*Instructions to follow*
Below are entries. Copy exactly the lines running from the line that holds "The supply of" to the line that holds "The network picks", with both ends included.

|---|

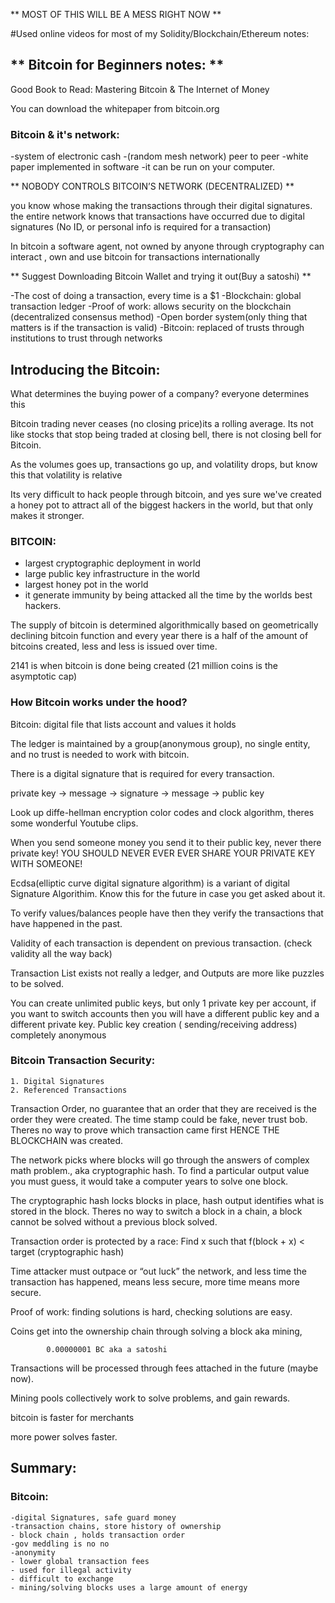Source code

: ** MOST OF THIS WILL BE A MESS RIGHT NOW ** 

#Used online videos for most of my Solidity/Blockchain/Ethereum notes: 

## ** Bitcoin for Beginners notes: **

Good Book to Read: Mastering Bitcoin & The Internet of Money

You can download the whitepaper from bitcoin.org 

### Bitcoin & it's network: 
  -system of electronic cash
  -(random mesh network) peer to peer
  -white paper implemented in software
  -it can be run on your computer.

** NOBODY CONTROLS BITCOIN’S NETWORK (DECENTRALIZED) **

you know whose making the transactions through their digital signatures. the entire network knows that transactions have occurred due to digital signatures (No ID, or personal info is required for a transaction)

In bitcoin a software agent, not owned by anyone through cryptography can interact , own and use bitcoin for transactions internationally 

** Suggest Downloading Bitcoin Wallet and trying it out(Buy a satoshi) **

  -The cost of doing a transaction, every time is a $1
  -Blockchain: global transaction ledger
  -Proof of work: allows security on the blockchain (decentralized consensus method)
  -Open border system(only thing that matters is if the transaction is valid)
  -Bitcoin: replaced of trusts through institutions to trust through networks

## Introducing the Bitcoin:

What determines the buying power of a company? 
everyone determines this 

Bitcoin trading never ceases (no closing price)its a rolling average. Its not like stocks that stop being traded at closing bell, there is not closing bell for Bitcoin. 

As the volumes goes up, transactions go up, and volatility drops, but know this that volatility is relative

Its very difficult to hack people through bitcoin, and yes sure we've created a honey pot to attract all of the biggest hackers in the world, but that only makes it stronger. 

### BITCOIN:
  + largest cryptographic deployment in world
  + large public key infrastructure in the world
  + largest honey pot in the world
  + it generate immunity by being attacked all the time by the worlds best hackers. 

The supply of bitcoin is determined algorithmically based on geometrically declining bitcoin function and every year there is a half of the amount of bitcoins created, less and less is issued over time. 

2141 is when bitcoin is done being created (21 million coins is the asymptotic cap)

### How Bitcoin works under the hood?

Bitcoin: digital file that lists account and values it holds

The ledger is maintained by a group(anonymous group), no single entity, and no trust is needed to work with bitcoin.

There is a digital signature that is required for every transaction. 

private key -> message -> signature -> message -> public key

Look up diffe-hellman encryption color codes and clock algorithm, theres some wonderful Youtube clips. 

When you send someone money you send it to their public key, never there private key! YOU SHOULD NEVER EVER EVER SHARE YOUR PRIVATE KEY WITH SOMEONE! 

Ecdsa(elliptic curve digital signature algorithm) is a variant of digital Signature Algorithim. Know this for the future in case you get asked about it. 

To verify values/balances people have then they verify the transactions that have happened in the past.

Validity of each transaction is dependent on previous transaction. (check validity all the way back)

Transaction List exists not really a ledger, and Outputs are more like puzzles to be solved.

You can create unlimited public keys, but only 1 private key per account, if you want to switch accounts then you will have a different public key and a different private key. Public key creation ( sending/receiving address) completely anonymous

### Bitcoin Transaction Security:
  	1. Digital Signatures
	2. Referenced Transactions

Transaction Order, no guarantee that an order that they are received is the order they were created. The time stamp could be fake, never trust bob. Theres no way to prove which transaction came first HENCE THE BLOCKCHAIN was created. 

The network picks where blocks will go through the answers of complex math problem., aka cryptographic hash. To find a particular output value you must guess, it would take a computer years to solve one block. 

The cryptographic hash locks blocks in place, hash output identifies what is stored in the block. Theres no way to switch a block in a chain, a block cannot be solved without a previous block solved. 

Transaction order is protected by a race:
    Find x such that f(block + x) < target (cryptographic hash)

Time attacker must outpace or “out luck” the network, and less time the transaction has happened, means less secure, more time means more secure. 

Proof of work: finding solutions is hard, checking solutions are easy. 

Coins get into the ownership chain through solving a block aka mining, 

            0.00000001 BC aka a satoshi

Transactions will be processed through fees attached in the future (maybe now).

Mining pools collectively work to solve problems, and gain rewards. 

bitcoin is faster for merchants

more power solves faster.

## Summary:

### Bitcoin:
	-digital Signatures, safe guard money
	-transaction chains, store history of ownership
	- block chain , holds transaction order
	-gov meddling is no no
	-anonymity
	- lower global transaction fees
	- used for illegal activity
	- difficult to exchange
	- mining/solving blocks uses a large amount of energy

|---|

*Solved exercise*
The supply of bitcoin is determined algorithmically based on geometrically declining bitcoin function and every year there is a half of the amount of bitcoins created, less and less is issued over time. 

2141 is when bitcoin is done being created (21 million coins is the asymptotic cap)

### How Bitcoin works under the hood?

Bitcoin: digital file that lists account and values it holds

The ledger is maintained by a group(anonymous group), no single entity, and no trust is needed to work with bitcoin.

There is a digital signature that is required for every transaction. 

private key -> message -> signature -> message -> public key

Look up diffe-hellman encryption color codes and clock algorithm, theres some wonderful Youtube clips. 

When you send someone money you send it to their public key, never there private key! YOU SHOULD NEVER EVER EVER SHARE YOUR PRIVATE KEY WITH SOMEONE! 

Ecdsa(elliptic curve digital signature algorithm) is a variant of digital Signature Algorithim. Know this for the future in case you get asked about it. 

To verify values/balances people have then they verify the transactions that have happened in the past.

Validity of each transaction is dependent on previous transaction. (check validity all the way back)

Transaction List exists not really a ledger, and Outputs are more like puzzles to be solved.

You can create unlimited public keys, but only 1 private key per account, if you want to switch accounts then you will have a different public key and a different private key. Public key creation ( sending/receiving address) completely anonymous

### Bitcoin Transaction Security:
  	1. Digital Signatures
	2. Referenced Transactions

Transaction Order, no guarantee that an order that they are received is the order they were created. The time stamp could be fake, never trust bob. Theres no way to prove which transaction came first HENCE THE BLOCKCHAIN was created. 

The network picks where blocks will go through the answers of complex math problem., aka cryptographic hash. To find a particular output value you must guess, it would take a computer years to solve one block. 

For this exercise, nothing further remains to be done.